Tino Chiappelli said:


> While this is a valid question, I certainly hope that this isn't the case. Look has opened a US leg of their company for a variety of reasons & I can assure that the support that you'll get from LOOK USA will be every bit as good as you're use to getting from Veltec.
> 
> I hope that Competitive Cyclist will continue to sell Look from here on out.



I am very relieved to hear that there will there still be good support for all of us who support the Look brand.
And if Look chose to do it themselves, then I am sure it will be done correctly. 
Does anyone know if Look USA have a website yet, where we can go for contact information and pics of the newest frames?

Los


----------



## rensho (Aug 5, 2003)

you mean this?

http://www.lookcyclesusa.com/


----------



## speedygonzalez2005 (May 22, 2005)

*Yes and No ....*

Thanks for the link.
Even thought the web page has pics and info about the brand, the contact information is stii for Veltec.
Hopefully, the new info will be updated soon.

Thx,
Los


----------



## Tino Chiappelli (Apr 25, 2005)

http://lookcycle-usa.com/

That is the new page for Look USA, though both pages will soon be linked. There will be images, etc soon.


----------



## stevecaz (Feb 25, 2005)

*Veltec appears to be hacks.*

Thanks for the new website info.

The Veltec website was designed by a retarded monkey. One example, the Pro Athelete Gallery is coming December 2005. Ah, up to date I see. No link at all to the www.look-keo.com website, or at least offer the same great info. Every item had a barebones description. I guess Veltec didn't actually want to sell products. 
If I knew nothing of Look, I would be completely turned off thinking they were a fly by night tiny niche company based on the website lookcyclesusa.com. No wonder Look dropped them.


----------



## hairscrambled (Nov 18, 2004)

All current dealer agreements must have been canceled July 1. It'll be interesting to see the 07 models and who's selling them.


----------



## Tino Chiappelli (Apr 25, 2005)

hairscrambled said:


> All current dealer agreements must have been canceled July 1. It'll be interesting to see the 07 models and who's selling them.

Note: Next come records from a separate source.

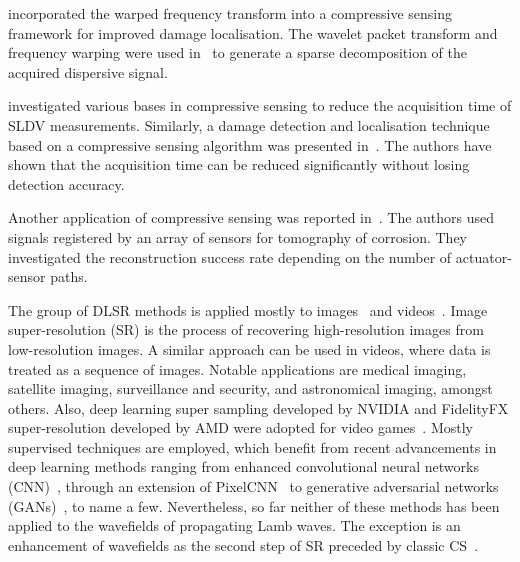 \textcite{Perelli2012} incorporated the warped frequency transform into a compressive sensing framework for improved damage localisation.
The wavelet packet transform and frequency warping were used in~\cite{Perelli2015} to generate a sparse decomposition of the acquired dispersive signal.

\textcite{DiIanni2015} investigated various bases in compressive sensing to reduce the acquisition time of SLDV measurements.
Similarly, a damage detection and localisation technique based on a compressive sensing algorithm was presented in~\cite{KeshmiriEsfandabadi2018}.
The authors have shown that the acquisition time can be reduced significantly without losing detec\-tion accuracy.

Another application of compressive sensing was reported in~\cite{Chang2020}. 
The authors used signals registered by an array of sensors for tomography of corrosion.
They investigated the reconstruction success rate depending on the number of actuator-sensor paths.

The group of DLSR methods is applied mostly to images~\cite{Dahl2017,Zhang2018,Wang2019} and videos~\cite{Zhang2017,Yan2019}.
Image super-resolution (SR) is the process of recovering high-resolution images from low-resolution images.
A similar approach can be used in videos, where data is treated as a sequence of images.
Notable applications are medical imaging, satellite imaging, surveillance and security, and astronomical imaging, amongst others.
Also, deep learning super sampling developed by NVIDIA and FidelityFX super-resolution developed by AMD were adopted for video games~\cite{Claypool2006}.
Mostly supervised techniques are employed, which benefit from recent advancements in deep learning methods ranging from enhanced convolutional neural networks (CNN)~\cite{Zhang2017}, through an extension of PixelCNN~\cite{Dahl2017} to generative adversarial networks (GANs)~\cite{Wang2019}, to name a few.
Neverthe\-less, so far neither of these methods has been applied to the wavefields of propagating Lamb waves.
The exception is an enhancement of wavefields as the second step of SR preceded by classic CS~\cite{Park2017a,KeshmiriEsfandabadi2020}.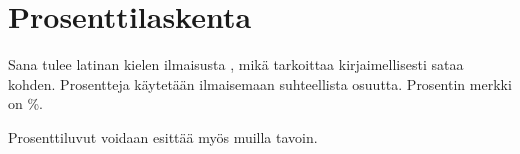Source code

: \section{Prosenttilaskenta}

Sana  tulee latinan kielen ilmaisusta ,
mikä tarkoittaa kirjaimellisesti sataa kohden. 
Prosentteja käytetään ilmaisemaan suhteellista osuutta.
Prosentin merkki on \%.


\begin{esimerkki}
    Prosenttiluvut voidaan esittää myös muilla tavoin.
    \begin{alakohdat}
    \end{alakohdat}
\end{esimerkki}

Every attempt is going to be made to continue working with the current dealers base. If a dealer wants to continue to sell the line, they most likely will be able to do so.


----------



## [email protected] (Feb 7, 2006)

Looks like Wrench Science is selling Look, and bringing in the 595.


----------



## Wrench Scientist (Mar 13, 2006)

Yes www.wrenchscience.com is selling LOOK frames and will continue to sell them. Take a look as the new 595 is up on the site.


----------



## Franchise (Mar 9, 2002)

*595 looks great*

I was pondering which frameset would be my next purchase, and I have found it. I was thinking of a Pinarello Paris or a C50, but I am going to hold out for the Look 595. One Look at cyclingnews.com, and I am hooked.


----------



## Wrench Scientist (Mar 13, 2006)

595 framesets will be available for shipment in the next week or so.


----------



## alexandreduong (Jun 27, 2006)

I just got the triathlon 496 frame and built up it is sweet, but I am looking to get another bike either colnago c50 or pinarello dogma FP, dunno which one is better? 
also wondering if anyone is looking to buy a new pinarello anytime soon? I am trying to find some one to purchase as an order since you only need to buy two frames from pinarello to be a dealer+ save big$$


----------



## uscsig51 (May 7, 2006)

*How about a 585 for 595???*

How about I send you my brand new in the box 585 frame for a 595? I'll pay the shipping fee    :idea:


----------



## GONE4ARIDE (Mar 19, 2003)

Wrench Scientist said:


> 595 framesets will be available for shipment in the next week or so.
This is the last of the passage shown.